Jurassic World: The Game: Review (Android)

Riding Triceratops...

     Jurassic World: The Game is an interesting, and visually updated version of Jurassic Park Builder with the same fundamental framework.  The graphics have gotten much better, there is no longer a need to constantly move items, such as rocks, out of the way, and there is now a singular food type that covers both meat and vegetation.

     The purpose of both games is to make as much money as possible by multiplying the amount of dinosaurs you have and evolving them while simultaneously expanding the park across the entire island.  Players need to increase the number of buildings and support structures and ensure a steady income to keep the park growing- all while loosely following the plot of the Jurassic World movie with story snippets and goals popping up as missions to complete.

     Players also gather DNA and use it to create more dinosaurs.  Once grown in the hatchery you may place them, and if you have 2 leveled to their max, you may combine them to boost the level, and later in the game you can combine varying species such as a Stegosaurus and a Triceratops into a Stegoceratops.

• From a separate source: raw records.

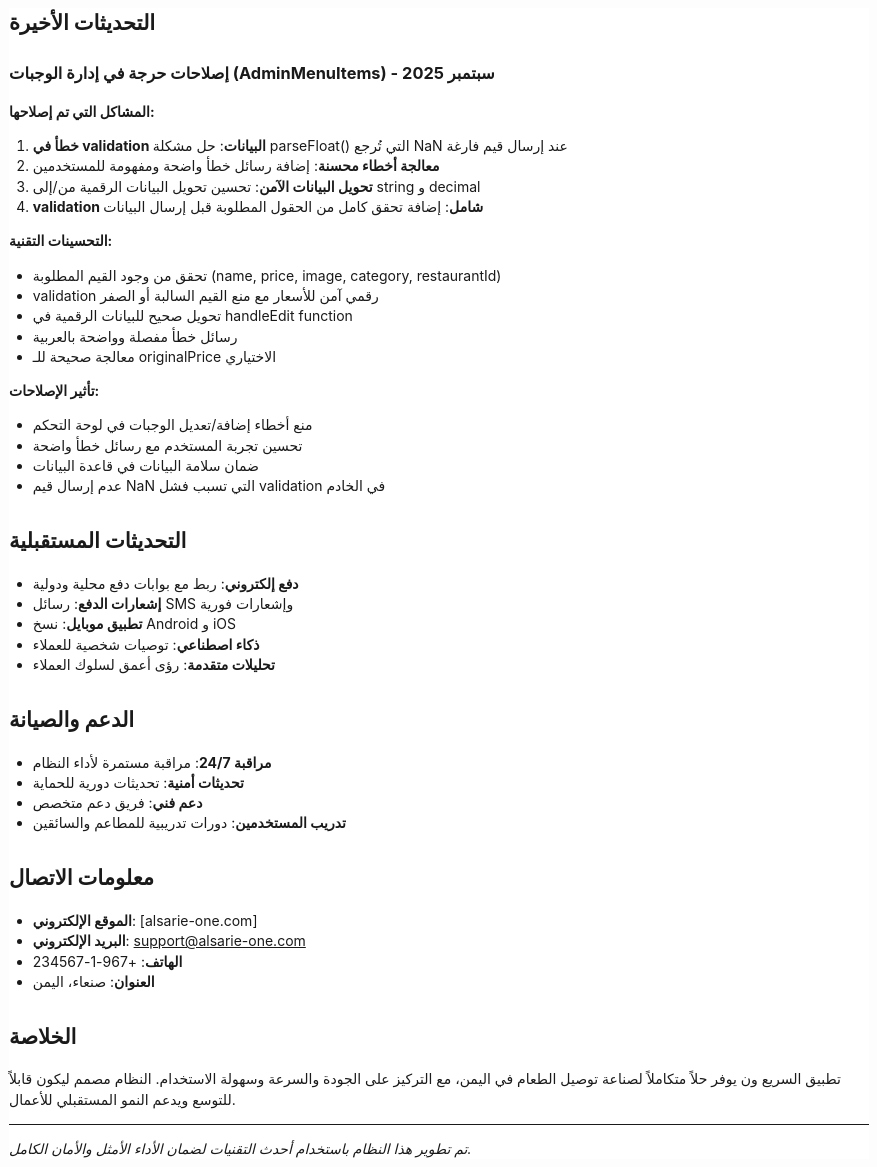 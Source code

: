 ## التحديثات الأخيرة

### إصلاحات حرجة في إدارة الوجبات (AdminMenuItems) - سبتمبر 2025

**المشاكل التي تم إصلاحها:**
1. **خطأ في validation البيانات**: حل مشكلة parseFloat() التي تُرجع NaN عند إرسال قيم فارغة
2. **معالجة أخطاء محسنة**: إضافة رسائل خطأ واضحة ومفهومة للمستخدمين
3. **تحويل البيانات الآمن**: تحسين تحويل البيانات الرقمية من/إلى string و decimal
4. **validation شامل**: إضافة تحقق كامل من الحقول المطلوبة قبل إرسال البيانات

**التحسينات التقنية:**
- تحقق من وجود القيم المطلوبة (name, price, image, category, restaurantId)
- validation رقمي آمن للأسعار مع منع القيم السالبة أو الصفر
- تحويل صحيح للبيانات الرقمية في handleEdit function
- رسائل خطأ مفصلة وواضحة بالعربية
- معالجة صحيحة للـ originalPrice الاختياري

**تأثير الإصلاحات:**
- منع أخطاء إضافة/تعديل الوجبات في لوحة التحكم
- تحسين تجربة المستخدم مع رسائل خطأ واضحة
- ضمان سلامة البيانات في قاعدة البيانات
- عدم إرسال قيم NaN التي تسبب فشل validation في الخادم

## التحديثات المستقبلية

- **دفع إلكتروني**: ربط مع بوابات دفع محلية ودولية
- **إشعارات الدفع**: رسائل SMS وإشعارات فورية
- **تطبيق موبايل**: نسخ Android و iOS
- **ذكاء اصطناعي**: توصيات شخصية للعملاء
- **تحليلات متقدمة**: رؤى أعمق لسلوك العملاء

## الدعم والصيانة

- **مراقبة 24/7**: مراقبة مستمرة لأداء النظام
- **تحديثات أمنية**: تحديثات دورية للحماية
- **دعم فني**: فريق دعم متخصص
- **تدريب المستخدمين**: دورات تدريبية للمطاعم والسائقين

## معلومات الاتصال

- **الموقع الإلكتروني**: [alsarie-one.com]
- **البريد الإلكتروني**: support@alsarie-one.com
- **الهاتف**: +967-1-234567
- **العنوان**: صنعاء، اليمن

## الخلاصة

تطبيق السريع ون يوفر حلاً متكاملاً لصناعة توصيل الطعام في اليمن، مع التركيز على الجودة والسرعة وسهولة الاستخدام. النظام مصمم ليكون قابلاً للتوسع ويدعم النمو المستقبلي للأعمال.

---

*تم تطوير هذا النظام باستخدام أحدث التقنيات لضمان الأداء الأمثل والأمان الكامل.*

     Next comes the battle arena, and this is where the two games diverge.

Scrubbing the Mosasaurus...

     The battle arena is an interesting concept done much better in games such as Pokemon.  You have to level up (evolve) dinosaurs and tackle opponents in both story mode and actual other players in online fights.
     The game's story mode always sets you at a disadvantage, perhaps to heavily encourage purchasing IAP packs, and the real-world opponents seem to have no proper matchmaking, as I was pitted against people 10 plus levels beyond my highest level dinosaur, guaranteeing a loss.

     Provided you find a match on relatively even terms, the system is fairly well thought out.  The battle system is a 4 way Rock-Paper-Scissors game with the 4 types of dinosaurs.  Carnivores get a 50% damage boost towards Herbivores, and take 50% less in return.  Herbivores get the same towards Pterosaurs, Pterosaurs towards Amphibians, and Amphibians towards Carnivores to complete the circle.
     Players (at least in story mode) always go first, giving you the option to attack, defend, or save a move for the next turn.  This goes back and forth until one side loses all their dinosaurs (up to 3 each).  It is a nice addition to the simple park builder, and adds some nice distraction while waiting for everything else to finish.

Cooking T. Rex meal...

     This is actually the best part of the game- the individual dinosaur models.  From the park's main screen you can click on the holding pens for each dinosaur and inspect the models.  This is definitely where the budget went, because the models are downright stunning.  Even more interesting is how they change as you level them up.  Each evolution alters the look of the dinosaur into more and more into colorful and feathered creatures.

     Look at these screencaps of the Jurassic Park icon, the Tyrannosaurus Rex.  Just amazing.  They also have a small set of actions they perform when you tap on them.  The T-Rex here will shake as if being pestered by bugs, snap its jaws, and let out the now famous roar that sounds like it was ripped straight from the film.

Connection to the game server lost.

     Aside from constant server disconnections this game's biggest flaw is the IAPs.  Jurassic World: The Game is designed with an insanely aggressive IAP system meant to prey upon player's impatience in hopes of receiving money in the grandest scheme of "pay-to-win" gaming.  Buildings and dinosaur money income is both timed and amount capped.
     Players can only make a limited amount in a set time period, any longer and no more money is generated, any shorter and you don't make the maximum.  Forcing players to be either constantly attentive and engaged, having immense patience for months of play, or to rely on the incessant pop-ups for the IAPs to buying the way to the next level.

     The park building is slow enough I believe I saw a snail evolve right on past some of the construction.  This sluggish speed is made worse by the non-stop IAP ads, pop-ups occurs after every battle, after every free pack use, and after each story level is completed, causing a lot of annoyance and irritation.  Boiled down, Jurassic World: The Game was engineered specifically to steer players with its "Freemium" spending to speed up the game play, although it is a highly addictive builder/battler game- and I feel if this game was designed as a Premium (paid for game) it would've been much more enjoyable overall.